=== Material provided ===
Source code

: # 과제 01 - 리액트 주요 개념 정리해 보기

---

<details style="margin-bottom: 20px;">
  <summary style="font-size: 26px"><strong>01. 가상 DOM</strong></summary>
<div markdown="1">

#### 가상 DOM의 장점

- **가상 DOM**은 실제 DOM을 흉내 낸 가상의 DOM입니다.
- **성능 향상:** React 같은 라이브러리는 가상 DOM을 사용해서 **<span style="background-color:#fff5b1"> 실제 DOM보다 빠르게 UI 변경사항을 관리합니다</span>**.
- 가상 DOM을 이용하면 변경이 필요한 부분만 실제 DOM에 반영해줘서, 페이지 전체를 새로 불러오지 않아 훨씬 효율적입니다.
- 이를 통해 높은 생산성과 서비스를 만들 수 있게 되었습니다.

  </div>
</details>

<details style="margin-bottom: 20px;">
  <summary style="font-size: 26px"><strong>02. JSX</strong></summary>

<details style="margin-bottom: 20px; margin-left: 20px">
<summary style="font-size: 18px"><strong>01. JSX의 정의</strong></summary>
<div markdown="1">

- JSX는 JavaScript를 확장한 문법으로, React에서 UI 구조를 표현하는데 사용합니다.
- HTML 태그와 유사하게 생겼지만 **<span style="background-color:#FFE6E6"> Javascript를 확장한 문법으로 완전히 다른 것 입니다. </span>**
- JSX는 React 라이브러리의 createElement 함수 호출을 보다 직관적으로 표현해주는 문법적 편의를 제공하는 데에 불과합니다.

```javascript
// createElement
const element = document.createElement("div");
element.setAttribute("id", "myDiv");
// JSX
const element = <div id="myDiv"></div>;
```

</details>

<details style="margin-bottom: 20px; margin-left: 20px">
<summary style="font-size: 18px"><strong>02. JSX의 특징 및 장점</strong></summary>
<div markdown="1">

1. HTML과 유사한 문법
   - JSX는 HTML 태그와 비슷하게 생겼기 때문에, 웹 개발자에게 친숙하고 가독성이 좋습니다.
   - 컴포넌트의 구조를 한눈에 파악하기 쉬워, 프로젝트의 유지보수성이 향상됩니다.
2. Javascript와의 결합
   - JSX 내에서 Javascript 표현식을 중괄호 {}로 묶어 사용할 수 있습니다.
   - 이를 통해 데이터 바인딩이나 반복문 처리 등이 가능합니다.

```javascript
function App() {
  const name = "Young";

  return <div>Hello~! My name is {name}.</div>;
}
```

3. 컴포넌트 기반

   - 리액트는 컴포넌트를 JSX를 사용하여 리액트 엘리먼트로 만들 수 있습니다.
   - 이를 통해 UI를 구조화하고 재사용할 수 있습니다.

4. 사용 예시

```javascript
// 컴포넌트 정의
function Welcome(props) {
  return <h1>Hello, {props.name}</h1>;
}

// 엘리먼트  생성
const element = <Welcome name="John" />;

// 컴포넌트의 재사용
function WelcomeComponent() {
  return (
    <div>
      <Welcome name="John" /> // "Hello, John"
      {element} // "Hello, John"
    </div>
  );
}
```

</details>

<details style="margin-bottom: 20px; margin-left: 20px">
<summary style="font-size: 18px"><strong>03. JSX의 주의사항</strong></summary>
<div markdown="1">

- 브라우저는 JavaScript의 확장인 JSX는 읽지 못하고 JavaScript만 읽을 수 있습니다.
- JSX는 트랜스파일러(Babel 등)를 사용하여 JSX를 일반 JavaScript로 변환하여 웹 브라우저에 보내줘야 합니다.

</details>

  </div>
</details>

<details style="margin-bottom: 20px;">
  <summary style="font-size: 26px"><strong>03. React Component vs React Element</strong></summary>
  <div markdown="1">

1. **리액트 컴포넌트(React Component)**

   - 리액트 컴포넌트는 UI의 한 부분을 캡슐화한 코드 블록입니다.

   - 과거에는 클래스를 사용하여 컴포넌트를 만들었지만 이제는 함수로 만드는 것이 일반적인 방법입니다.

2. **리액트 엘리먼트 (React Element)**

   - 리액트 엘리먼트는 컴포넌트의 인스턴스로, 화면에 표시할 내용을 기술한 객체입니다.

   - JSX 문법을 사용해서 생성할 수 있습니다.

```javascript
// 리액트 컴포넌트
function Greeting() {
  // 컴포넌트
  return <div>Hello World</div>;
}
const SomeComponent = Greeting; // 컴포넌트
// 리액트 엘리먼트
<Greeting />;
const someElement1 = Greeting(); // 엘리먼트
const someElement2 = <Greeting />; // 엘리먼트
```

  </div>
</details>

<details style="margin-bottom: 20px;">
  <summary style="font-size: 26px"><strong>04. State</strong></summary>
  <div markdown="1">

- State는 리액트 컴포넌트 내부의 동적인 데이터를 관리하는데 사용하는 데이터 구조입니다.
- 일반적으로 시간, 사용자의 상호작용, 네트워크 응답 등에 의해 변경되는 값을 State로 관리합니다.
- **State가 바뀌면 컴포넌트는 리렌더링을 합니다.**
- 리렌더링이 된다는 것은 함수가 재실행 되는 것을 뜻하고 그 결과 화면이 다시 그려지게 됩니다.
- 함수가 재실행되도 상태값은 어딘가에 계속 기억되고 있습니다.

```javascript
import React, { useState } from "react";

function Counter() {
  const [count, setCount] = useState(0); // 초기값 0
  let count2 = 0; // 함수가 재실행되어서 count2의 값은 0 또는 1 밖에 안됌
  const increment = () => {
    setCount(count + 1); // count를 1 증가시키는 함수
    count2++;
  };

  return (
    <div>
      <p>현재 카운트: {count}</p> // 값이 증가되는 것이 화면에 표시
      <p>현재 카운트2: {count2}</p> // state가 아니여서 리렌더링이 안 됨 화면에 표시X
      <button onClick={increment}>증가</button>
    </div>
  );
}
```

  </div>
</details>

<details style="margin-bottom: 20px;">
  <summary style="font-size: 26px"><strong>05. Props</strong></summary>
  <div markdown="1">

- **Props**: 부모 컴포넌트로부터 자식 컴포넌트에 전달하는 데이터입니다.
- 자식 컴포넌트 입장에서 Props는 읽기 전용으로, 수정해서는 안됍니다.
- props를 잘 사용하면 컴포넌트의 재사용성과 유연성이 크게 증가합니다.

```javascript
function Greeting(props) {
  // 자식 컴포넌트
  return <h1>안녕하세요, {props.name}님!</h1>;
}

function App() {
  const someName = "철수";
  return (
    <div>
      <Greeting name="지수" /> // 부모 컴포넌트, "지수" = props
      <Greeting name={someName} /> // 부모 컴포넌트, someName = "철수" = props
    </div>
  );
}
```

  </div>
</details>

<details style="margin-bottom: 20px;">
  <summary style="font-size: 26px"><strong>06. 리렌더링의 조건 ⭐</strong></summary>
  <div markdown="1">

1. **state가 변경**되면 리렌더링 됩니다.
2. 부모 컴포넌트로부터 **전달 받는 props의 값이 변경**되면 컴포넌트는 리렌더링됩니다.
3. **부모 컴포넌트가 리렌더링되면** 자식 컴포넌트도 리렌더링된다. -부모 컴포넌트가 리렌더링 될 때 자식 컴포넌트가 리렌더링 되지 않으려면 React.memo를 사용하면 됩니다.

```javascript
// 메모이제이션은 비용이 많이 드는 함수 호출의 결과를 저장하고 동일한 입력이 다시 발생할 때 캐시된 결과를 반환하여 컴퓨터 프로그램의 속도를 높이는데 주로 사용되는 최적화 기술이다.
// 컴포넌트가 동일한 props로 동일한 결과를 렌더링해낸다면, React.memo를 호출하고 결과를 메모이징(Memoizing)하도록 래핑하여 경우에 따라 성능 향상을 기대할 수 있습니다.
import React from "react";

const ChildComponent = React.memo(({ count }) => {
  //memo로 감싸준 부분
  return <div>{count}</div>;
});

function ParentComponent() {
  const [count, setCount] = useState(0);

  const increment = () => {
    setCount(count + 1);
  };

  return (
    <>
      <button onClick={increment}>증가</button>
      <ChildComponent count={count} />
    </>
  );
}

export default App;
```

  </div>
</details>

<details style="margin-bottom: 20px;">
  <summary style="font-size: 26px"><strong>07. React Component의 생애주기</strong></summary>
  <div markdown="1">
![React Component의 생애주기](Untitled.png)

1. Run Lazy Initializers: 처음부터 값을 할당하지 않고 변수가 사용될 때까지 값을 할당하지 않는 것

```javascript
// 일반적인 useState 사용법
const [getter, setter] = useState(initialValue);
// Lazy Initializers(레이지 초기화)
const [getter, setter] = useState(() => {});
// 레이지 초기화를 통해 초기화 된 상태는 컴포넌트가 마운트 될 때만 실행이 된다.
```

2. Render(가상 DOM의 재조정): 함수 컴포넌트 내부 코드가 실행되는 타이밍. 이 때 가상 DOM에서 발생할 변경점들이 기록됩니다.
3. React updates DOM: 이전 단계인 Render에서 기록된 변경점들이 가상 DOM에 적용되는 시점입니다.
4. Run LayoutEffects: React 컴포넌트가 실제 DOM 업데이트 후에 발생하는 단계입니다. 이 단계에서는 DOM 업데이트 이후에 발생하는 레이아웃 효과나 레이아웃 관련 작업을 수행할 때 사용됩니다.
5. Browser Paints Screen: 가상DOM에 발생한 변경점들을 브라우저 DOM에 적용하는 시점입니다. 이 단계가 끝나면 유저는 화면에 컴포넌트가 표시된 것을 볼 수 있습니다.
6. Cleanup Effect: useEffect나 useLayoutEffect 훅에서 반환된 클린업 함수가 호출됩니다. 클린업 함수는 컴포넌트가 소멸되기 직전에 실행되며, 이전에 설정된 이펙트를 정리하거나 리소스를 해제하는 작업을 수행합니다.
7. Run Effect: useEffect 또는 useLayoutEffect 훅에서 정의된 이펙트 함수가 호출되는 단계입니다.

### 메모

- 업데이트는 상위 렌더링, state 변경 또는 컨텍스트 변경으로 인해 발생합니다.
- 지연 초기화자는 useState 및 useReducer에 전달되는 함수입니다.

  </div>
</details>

---

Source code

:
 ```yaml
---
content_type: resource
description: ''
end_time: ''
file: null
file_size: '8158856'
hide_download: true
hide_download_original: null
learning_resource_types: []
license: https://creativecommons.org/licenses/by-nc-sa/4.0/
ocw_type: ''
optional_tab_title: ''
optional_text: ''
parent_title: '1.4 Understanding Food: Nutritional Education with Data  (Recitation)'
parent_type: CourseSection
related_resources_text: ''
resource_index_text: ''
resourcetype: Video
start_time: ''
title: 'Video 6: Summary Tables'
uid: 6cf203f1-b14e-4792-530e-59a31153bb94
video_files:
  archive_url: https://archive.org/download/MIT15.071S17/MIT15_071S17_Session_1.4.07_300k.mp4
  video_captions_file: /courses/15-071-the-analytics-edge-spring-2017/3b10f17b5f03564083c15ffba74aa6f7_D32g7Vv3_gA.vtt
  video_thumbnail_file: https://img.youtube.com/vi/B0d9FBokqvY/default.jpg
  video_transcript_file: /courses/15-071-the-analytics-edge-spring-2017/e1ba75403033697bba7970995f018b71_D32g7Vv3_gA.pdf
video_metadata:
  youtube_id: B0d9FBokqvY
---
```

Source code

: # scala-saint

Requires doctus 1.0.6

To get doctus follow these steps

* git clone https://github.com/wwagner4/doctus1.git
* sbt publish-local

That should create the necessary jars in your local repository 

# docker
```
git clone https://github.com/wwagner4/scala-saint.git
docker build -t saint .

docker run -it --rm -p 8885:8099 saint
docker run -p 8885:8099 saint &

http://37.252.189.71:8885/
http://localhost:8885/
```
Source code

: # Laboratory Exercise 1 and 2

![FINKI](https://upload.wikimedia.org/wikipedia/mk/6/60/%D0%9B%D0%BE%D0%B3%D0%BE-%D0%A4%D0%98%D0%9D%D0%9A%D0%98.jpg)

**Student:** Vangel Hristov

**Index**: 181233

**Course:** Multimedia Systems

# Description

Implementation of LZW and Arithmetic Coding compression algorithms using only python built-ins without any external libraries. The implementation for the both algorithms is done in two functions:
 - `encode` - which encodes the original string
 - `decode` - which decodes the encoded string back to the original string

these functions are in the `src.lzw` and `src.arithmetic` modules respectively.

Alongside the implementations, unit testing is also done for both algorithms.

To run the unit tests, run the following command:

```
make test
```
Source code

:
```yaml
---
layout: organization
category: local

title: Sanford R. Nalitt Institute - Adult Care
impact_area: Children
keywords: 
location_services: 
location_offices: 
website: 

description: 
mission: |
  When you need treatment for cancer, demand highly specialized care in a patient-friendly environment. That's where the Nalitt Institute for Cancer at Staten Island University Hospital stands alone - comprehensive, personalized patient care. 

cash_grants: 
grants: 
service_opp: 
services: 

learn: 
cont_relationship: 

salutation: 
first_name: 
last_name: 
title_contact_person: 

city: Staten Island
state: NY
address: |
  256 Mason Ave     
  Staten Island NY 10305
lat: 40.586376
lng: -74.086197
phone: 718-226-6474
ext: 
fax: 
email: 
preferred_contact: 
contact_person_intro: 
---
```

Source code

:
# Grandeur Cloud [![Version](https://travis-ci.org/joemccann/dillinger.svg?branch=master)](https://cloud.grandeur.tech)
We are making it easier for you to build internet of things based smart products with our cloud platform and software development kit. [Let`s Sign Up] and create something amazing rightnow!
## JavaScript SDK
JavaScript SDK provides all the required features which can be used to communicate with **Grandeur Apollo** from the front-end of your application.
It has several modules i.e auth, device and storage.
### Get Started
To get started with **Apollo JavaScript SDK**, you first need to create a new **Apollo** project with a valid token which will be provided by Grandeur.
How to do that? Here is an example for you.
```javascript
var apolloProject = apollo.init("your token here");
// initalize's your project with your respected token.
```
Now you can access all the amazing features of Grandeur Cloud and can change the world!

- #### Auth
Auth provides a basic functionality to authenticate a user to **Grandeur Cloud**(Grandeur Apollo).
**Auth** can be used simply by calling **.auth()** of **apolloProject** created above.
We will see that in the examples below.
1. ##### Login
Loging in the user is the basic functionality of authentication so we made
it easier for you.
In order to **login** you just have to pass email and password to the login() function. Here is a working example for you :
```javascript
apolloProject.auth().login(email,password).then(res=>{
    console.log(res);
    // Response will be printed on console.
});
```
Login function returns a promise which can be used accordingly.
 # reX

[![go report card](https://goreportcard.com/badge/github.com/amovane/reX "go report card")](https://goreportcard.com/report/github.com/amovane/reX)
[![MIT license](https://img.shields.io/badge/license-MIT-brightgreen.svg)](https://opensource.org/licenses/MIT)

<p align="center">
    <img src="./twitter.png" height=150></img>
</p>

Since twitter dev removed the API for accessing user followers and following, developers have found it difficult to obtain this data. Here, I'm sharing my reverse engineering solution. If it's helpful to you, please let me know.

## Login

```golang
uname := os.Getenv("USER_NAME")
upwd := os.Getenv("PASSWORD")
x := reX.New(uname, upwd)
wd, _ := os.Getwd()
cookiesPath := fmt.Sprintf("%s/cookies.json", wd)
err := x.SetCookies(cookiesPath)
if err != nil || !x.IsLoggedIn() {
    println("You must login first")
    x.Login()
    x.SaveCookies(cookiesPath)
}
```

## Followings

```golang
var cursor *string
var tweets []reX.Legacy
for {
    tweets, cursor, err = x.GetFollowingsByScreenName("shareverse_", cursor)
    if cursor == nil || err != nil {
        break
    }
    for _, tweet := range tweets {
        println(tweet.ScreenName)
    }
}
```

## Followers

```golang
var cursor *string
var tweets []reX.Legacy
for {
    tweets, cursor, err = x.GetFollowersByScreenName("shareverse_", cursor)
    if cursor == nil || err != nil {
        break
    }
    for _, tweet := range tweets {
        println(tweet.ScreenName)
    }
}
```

=== Instructions for the task ===
Identify every line above that includes the word "from", and show those lines.

=== Exercise solution ===
import React, { useState } from "react";
import React from "react";
JavaScript SDK provides all the required features which can be used to communicate with **Grandeur Apollo** from the front-end of your application.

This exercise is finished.